2.     L’évolution de nos savoir-être, c’est par exemple changer nos regards : « Le peuple restait là à regarder » précise St-Luc : n’avons-nous pas parfois tendance à nous sentir nous-mêmes impuissants ?  L’Evangile appelle à deux attitudes : d’abord une clarification du regard (Il y a des regards, comme on dit, qui tuent !) puis à s’engager au dialogue. Toute personne a besoin d’entendre une parole pour commencer d’être guérie. Chacun peut offrir un sourire, un regard positif, une parole de bienveillance, un geste de la main qui valorise. Dans les situations les plus difficiles, le dialogue fraternel ouvre un espace de paradis, une communion, une espérance… Ecoutons l’expression d’une personne en précarité (Françoise / Patrick) : « L’Église dont je rêve »

3.     Le plaidoyer : c’est la volonté d’analyser et de réfléchir en amont sur les causes de la précarité et d’interpeler les décideurs sur les leviers d’action et de prévention afin de ne pas œuvrer éternellement en secours. Le rapport statistique produit annuellement par le SCCF en est un exemple.

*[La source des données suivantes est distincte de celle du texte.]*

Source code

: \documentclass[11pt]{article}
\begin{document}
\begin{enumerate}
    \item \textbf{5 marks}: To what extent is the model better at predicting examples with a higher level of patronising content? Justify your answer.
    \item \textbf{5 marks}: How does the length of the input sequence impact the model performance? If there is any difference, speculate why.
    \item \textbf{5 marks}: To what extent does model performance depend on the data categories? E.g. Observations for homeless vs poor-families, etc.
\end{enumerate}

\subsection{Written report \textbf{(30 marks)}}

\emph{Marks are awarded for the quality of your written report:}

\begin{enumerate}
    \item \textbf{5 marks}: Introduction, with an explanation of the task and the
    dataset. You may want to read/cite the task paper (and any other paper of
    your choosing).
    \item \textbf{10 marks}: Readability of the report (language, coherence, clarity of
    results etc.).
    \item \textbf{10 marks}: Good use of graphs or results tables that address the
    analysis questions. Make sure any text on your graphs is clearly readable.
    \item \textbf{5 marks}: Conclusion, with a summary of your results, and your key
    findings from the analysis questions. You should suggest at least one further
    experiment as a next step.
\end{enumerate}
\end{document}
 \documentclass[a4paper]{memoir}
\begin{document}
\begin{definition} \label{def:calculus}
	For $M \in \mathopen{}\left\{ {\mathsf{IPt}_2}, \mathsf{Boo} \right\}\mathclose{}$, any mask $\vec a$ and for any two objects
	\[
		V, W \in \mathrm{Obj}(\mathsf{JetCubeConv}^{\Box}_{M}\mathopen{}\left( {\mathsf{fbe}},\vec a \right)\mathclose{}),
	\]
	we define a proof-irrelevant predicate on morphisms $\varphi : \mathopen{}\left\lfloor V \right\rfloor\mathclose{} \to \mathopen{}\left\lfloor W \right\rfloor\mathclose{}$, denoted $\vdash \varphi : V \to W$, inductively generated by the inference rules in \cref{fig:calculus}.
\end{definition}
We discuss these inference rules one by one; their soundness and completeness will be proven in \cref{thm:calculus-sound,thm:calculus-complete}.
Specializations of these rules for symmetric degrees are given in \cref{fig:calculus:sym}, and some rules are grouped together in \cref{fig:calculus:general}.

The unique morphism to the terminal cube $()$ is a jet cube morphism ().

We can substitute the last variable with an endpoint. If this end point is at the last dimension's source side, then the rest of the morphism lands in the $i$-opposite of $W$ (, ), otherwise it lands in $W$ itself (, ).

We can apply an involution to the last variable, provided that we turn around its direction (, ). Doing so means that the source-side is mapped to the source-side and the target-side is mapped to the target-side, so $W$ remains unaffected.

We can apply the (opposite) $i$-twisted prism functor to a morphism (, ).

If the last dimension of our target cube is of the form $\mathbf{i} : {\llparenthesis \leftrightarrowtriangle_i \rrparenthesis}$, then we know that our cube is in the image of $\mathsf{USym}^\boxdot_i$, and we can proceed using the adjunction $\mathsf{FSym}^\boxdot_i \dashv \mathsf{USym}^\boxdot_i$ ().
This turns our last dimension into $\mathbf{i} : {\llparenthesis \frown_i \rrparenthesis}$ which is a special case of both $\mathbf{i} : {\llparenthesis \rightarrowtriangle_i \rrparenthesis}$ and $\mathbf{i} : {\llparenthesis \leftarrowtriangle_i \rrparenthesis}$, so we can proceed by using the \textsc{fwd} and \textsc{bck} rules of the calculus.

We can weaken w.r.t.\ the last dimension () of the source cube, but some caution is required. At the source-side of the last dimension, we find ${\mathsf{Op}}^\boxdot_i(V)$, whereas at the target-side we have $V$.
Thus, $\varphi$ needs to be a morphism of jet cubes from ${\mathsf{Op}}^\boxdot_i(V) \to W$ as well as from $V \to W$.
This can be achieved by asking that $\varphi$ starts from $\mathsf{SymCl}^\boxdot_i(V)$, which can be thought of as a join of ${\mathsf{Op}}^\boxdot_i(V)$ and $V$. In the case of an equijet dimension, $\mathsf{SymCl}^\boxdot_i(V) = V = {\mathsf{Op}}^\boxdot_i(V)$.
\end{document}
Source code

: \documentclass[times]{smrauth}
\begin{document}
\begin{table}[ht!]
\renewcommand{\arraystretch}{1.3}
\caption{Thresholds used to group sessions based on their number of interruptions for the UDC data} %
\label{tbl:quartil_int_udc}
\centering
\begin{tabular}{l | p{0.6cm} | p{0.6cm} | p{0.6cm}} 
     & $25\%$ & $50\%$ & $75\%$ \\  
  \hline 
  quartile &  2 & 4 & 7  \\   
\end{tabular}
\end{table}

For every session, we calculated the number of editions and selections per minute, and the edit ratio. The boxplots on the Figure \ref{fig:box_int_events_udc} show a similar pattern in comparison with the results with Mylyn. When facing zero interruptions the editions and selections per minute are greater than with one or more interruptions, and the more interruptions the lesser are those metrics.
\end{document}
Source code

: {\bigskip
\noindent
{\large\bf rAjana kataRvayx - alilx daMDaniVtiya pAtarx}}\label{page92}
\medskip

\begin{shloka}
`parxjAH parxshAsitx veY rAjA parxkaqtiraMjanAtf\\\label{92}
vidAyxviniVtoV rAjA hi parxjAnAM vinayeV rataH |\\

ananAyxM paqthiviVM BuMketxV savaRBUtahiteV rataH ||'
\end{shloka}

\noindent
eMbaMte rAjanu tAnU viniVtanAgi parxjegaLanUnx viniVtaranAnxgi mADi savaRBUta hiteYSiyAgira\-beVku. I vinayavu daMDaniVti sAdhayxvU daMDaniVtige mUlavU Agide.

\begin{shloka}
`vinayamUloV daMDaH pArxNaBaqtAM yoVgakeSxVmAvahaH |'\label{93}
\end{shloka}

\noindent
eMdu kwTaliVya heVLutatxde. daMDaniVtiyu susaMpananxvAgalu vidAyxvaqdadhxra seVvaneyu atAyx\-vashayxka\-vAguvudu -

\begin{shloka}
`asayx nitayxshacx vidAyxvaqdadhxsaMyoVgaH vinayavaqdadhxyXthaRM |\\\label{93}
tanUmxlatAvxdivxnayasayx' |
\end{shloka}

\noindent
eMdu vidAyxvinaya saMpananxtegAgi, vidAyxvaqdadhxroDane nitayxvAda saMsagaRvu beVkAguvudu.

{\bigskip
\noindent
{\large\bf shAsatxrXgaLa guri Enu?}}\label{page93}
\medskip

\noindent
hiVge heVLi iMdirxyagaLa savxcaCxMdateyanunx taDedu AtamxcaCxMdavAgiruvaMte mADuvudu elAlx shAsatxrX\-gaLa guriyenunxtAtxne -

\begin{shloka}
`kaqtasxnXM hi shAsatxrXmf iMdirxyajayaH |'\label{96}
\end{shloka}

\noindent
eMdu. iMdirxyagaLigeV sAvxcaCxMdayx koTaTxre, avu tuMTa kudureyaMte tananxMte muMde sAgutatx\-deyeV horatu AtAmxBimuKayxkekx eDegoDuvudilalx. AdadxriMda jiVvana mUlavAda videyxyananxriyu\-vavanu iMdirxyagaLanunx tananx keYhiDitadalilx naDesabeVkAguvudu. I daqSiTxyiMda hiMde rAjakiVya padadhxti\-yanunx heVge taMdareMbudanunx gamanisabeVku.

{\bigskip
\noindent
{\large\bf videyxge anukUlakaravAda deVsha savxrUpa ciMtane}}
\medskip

Oui, F&S, tout ceci nous appelle à vivre en cohérence dans l’attention aux plus pauvres avec nos manières d’agir ; plus grandira notre fraternité, plus se développera la solidarité ! Alors, si vous faites partie des généreux donateurs ou envisagez de le devenir : soyez en remerciés, vous avez compris que la tendance de l’évolution des besoins n’est pas à la baisse ; et si vous vous sentez appelé à expérimenter un engagement bénévole, je vous partage cette réflexion d’Alain (sorti de la rue) : « Si tu veux aider quelqu’un, ne commence pas par te demander ce que tu peux faire pour lui, mais ce qu’il peut faire pour toi et fais lui confiance »

Amen

Patrick JAVANAUD (avec la complicité de mes frères et de l’Esprit-Saint)

20 novembre 2022



Paroles de personnes en précarité : « L’Église dont je rêve »

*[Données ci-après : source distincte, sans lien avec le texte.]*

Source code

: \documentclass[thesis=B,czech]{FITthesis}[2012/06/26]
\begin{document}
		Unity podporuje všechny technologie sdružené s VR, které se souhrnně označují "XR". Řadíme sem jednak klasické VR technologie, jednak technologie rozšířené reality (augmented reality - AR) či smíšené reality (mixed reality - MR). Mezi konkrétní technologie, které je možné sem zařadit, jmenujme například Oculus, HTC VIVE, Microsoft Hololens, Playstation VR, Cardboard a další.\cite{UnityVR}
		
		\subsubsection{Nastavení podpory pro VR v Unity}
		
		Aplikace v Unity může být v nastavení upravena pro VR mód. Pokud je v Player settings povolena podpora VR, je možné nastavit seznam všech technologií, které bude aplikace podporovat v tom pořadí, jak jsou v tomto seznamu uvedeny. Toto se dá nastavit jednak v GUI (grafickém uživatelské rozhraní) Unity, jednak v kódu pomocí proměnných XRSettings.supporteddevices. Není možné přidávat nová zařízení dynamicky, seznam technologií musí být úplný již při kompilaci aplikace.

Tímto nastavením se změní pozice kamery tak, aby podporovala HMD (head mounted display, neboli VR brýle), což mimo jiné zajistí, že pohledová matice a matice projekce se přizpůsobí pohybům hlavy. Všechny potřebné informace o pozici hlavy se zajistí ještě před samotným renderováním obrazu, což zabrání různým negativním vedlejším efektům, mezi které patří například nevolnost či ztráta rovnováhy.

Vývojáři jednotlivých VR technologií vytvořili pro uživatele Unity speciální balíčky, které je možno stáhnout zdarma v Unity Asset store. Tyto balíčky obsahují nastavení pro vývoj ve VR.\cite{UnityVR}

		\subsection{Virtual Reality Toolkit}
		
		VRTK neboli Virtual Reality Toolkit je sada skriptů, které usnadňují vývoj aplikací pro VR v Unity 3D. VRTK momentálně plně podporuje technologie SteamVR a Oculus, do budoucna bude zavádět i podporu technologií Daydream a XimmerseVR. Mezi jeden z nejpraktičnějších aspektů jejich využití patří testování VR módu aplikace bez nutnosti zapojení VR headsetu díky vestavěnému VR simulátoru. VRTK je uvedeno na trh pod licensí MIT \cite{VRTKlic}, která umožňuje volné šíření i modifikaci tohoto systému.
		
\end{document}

Si l’Église dont je rêve était une plante, ce serait l’olivier : il a quelque chose d’éternel. On a le sentiment d’une solidité, le sentiment que la production ne s’arrête pas. On en fait de l’huile, des soins. C’est un fruit qui sera toujours là pour nous et qui ne sera jamais démodé. C’est aussi là que Jésus a été arrêté.
L’edelweiss, elle, pousse en haute montagne et elle va disparaître parce que les gens l’arrachent et la jettent juste parce qu’ils ont envie de la voir. Mais, malheureusement, si on ne la respecte pas, c’est comme l’Église, elle va s’effacer du paysage. C’est une belle fleur aussi, il ne faut pas la couper n’importe comment.

 

Si l’Église dont je rêve était un animal, ce serait un Saint-Bernard pour aller chercher des gens en détresse. Il y a ce côté protection. Aller vers la personne en détresse, ça devrait être le rôle de l’Église. Aujourd’hui, les personnes en détresse, ce serait peut-être toutes celles qui étaient dans l’Église et qui en sont sorties, pour faire séparation ; celles qui se cherchent.

 

Il y a quelque chose d’imposant dans l’image de l’Église, c’est un très beau monstre mais qui inspire confiance. Un oiseau qui peut s’envoler, avec la liberté de rentrer et de sortir, être dehors. Pour moi, il faut faire une Église à l’intérieur et aussi à l’extérieur. Par exemple à Lourdes, où il y a la Grotte, ça fait comme une Église. Elle est ouverte. Dans l’Église, il y en a qui ont peur de l’Église, peur de rentrer.